Updated

Former stripper turned weight-loss promoter Anna Nicole Smith faced the scales of justice on Tuesday, a Supreme Court showdown with millions of dollars on the line.

The legal issue, stemming from a nasty family feud over the fortune of Smith's late husband, J. Howard Marshall II, turns on whether state or federal courts have jurisdiction in the matter.

Smith, the buxom spokeswoman for a diet product company, was awarded $474 million by a federal bankruptcy judge. That was later reduced by a federal district judge and then thrown out altogether by a federal appeals court on jurisdictional grounds.

Smith married the oil tycoon in 1994 when he was 89 and she was a 26-year-old topless dancer in Texas. Marshall died the following year. His fortune has been estimated at as much as $1.6 billion.

The high court was hearing arguments in the case, and the eventual ruling will determine whether Smith gets another chance at part of Marshall's estate.

The justices are dealing with a technical question: When may federal courts hear claims that involve state probate proceedings? Smith lost in Texas state courts, which found that E. Pierce Marshall was the sole heir to his father's estate.

Smith, whose legal name is Vickie Lynn Marshall, planned to attend the argument.

"Most people will have a double take," said Edward Morrison, a former Supreme Court clerk who specializes in bankruptcy law at Columbia University. "It raises the novelty level and makes it somewhat more fun."

Douglas Baird, a bankruptcy expert at the University of Chicago, said: "I'd suspect some justices haven't the slightest idea who Anna Nicole is."

The Bush administration is siding with Smith as a technical matter, arguing that the justices should protect federal court jurisdiction in such disputes.

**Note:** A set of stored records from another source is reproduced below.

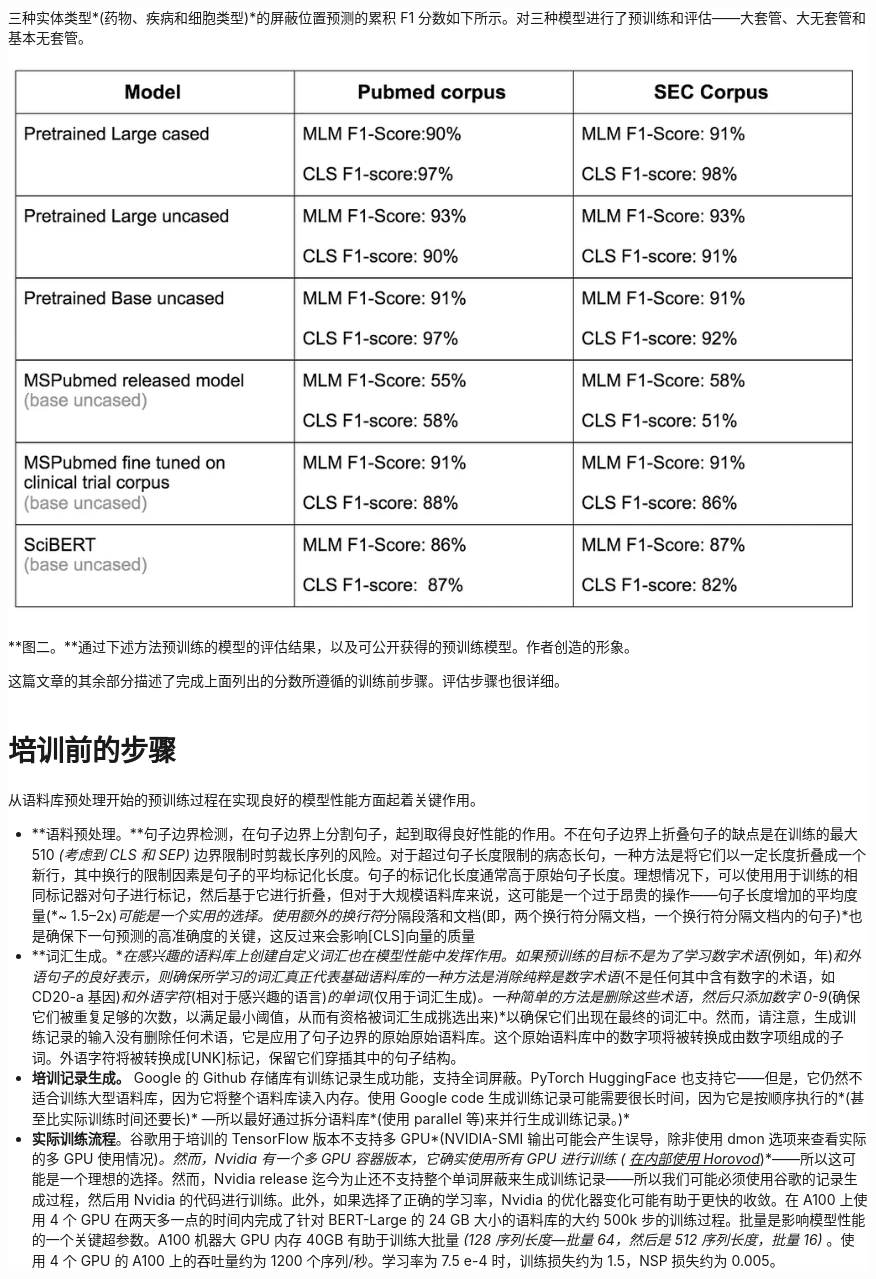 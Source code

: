 三种实体类型*(药物、疾病和细胞类型)*的屏蔽位置预测的累积 F1 分数如下所示。对三种模型进行了预训练和评估——大套管、大无套管和基本无套管。

![](img/f951be932a7f91d2ffa02a363a1fb548.png)

**图二。**通过下述方法预训练的模型的评估结果，以及可公开获得的预训练模型。作者创造的形象。

这篇文章的其余部分描述了完成上面列出的分数所遵循的训练前步骤。评估步骤也很详细。

# 培训前的步骤

从语料库预处理开始的预训练过程在实现良好的模型性能方面起着关键作用。

*   **语料预处理。**句子边界检测，在句子边界上分割句子，起到取得良好性能的作用。不在句子边界上折叠句子的缺点是在训练的最大 510 *(考虑到 CLS 和 SEP)* 边界限制时剪裁长序列的风险。对于超过句子长度限制的病态长句，一种方法是将它们以一定长度折叠成一个新行，其中换行的限制因素是句子的平均标记化长度。句子的标记化长度通常高于原始句子长度。理想情况下，可以使用用于训练的相同标记器对句子进行标记，然后基于它进行折叠，但对于大规模语料库来说，这可能是一个过于昂贵的操作——句子长度增加的平均度量(*~ 1.5–2x)*可能是一个实用的选择。使用额外的换行符*分隔段落和文档(即，两个换行符分隔文档，一个换行符分隔文档内的句子)*也是确保下一句预测的高准确度的关键，这反过来会影响[CLS]向量的质量
*   **词汇生成。**在感兴趣的语料库上创建自定义词汇也在模型性能中发挥作用。如果预训练的目标不是为了学习数字术语*(例如，年)*和外语句子的良好表示，则确保所学习的词汇真正代表基础语料库的一种方法是消除纯粹是数字术语*(不是任何其中含有数字的术语，如 CD20-a 基因)*和外语字符*(相对于感兴趣的语言)*的单词*(仅用于词汇生成)*。一种简单的方法是删除这些术语，然后只添加数字 0-9*(确保它们被重复足够的次数，以满足最小阈值，从而有资格被词汇生成挑选出来)*以确保它们出现在最终的词汇中。然而，请注意，生成训练记录的输入没有删除任何术语，它是应用了句子边界的原始原始语料库。这个原始语料库中的数字项将被转换成由数字项组成的子词。外语字符将被转换成[UNK]标记，保留它们穿插其中的句子结构。
*   **培训记录生成。** Google 的 Github 存储库有训练记录生成功能，支持全词屏蔽。PyTorch HuggingFace 也支持它——但是，它仍然不适合训练大型语料库，因为它将整个语料库读入内存。使用 Google code 生成训练记录可能需要很长时间，因为它是按顺序执行的*(甚至比实际训练时间还要长)* —所以最好通过拆分语料库*(使用 parallel 等)来并行生成训练记录。)*
*   **实际训练流程**。谷歌用于培训的 TensorFlow 版本不支持多 GPU*(NVIDIA-SMI 输出可能会产生误导，除非使用 dmon 选项来查看实际的多 GPU 使用情况)*。然而，Nvidia 有一个多 GPU 容器版本，它确实使用所有 GPU 进行训练 *(* [*在内部使用 Horovod*](https://horovod.ai/)*)*——所以这可能是一个理想的选择。然而，Nvidia release 迄今为止还不支持整个单词屏蔽来生成训练记录——所以我们可能必须使用谷歌的记录生成过程，然后用 Nvidia 的代码进行训练。此外，如果选择了正确的学习率，Nvidia 的优化器变化可能有助于更快的收敛。在 A100 上使用 4 个 GPU 在两天多一点的时间内完成了针对 BERT-Large 的 24 GB 大小的语料库的大约 500k 步的训练过程。批量是影响模型性能的一个关键超参数。A100 机器大 GPU 内存 40GB 有助于训练大批量 *(128 序列长度—批量 64，然后是 512 序列长度，批量 16)* 。使用 4 个 GPU 的 A100 上的吞吐量约为 1200 个序列/秒。学习率为 7.5 e-4 时，训练损失约为 1.5，NSP 损失约为 0.005。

Marshall showered Smith, a former Playboy model, with $6.6 million in gifts that included two homes, $2.8 million in jewelry and $700,000 in clothes, and she contends that he also promised her half his estate.

Pierce Marshall said various wills and trusts his father prepared over the years made him the only heir.

A federal court ruled in 2002 that Smith was entitled to compensatory and punitive damages because the younger Marshall altered, destroyed and falsified documents to try to keep her from receiving money from his father's estate.

The case is Marshall v. Marshall, 04-1544.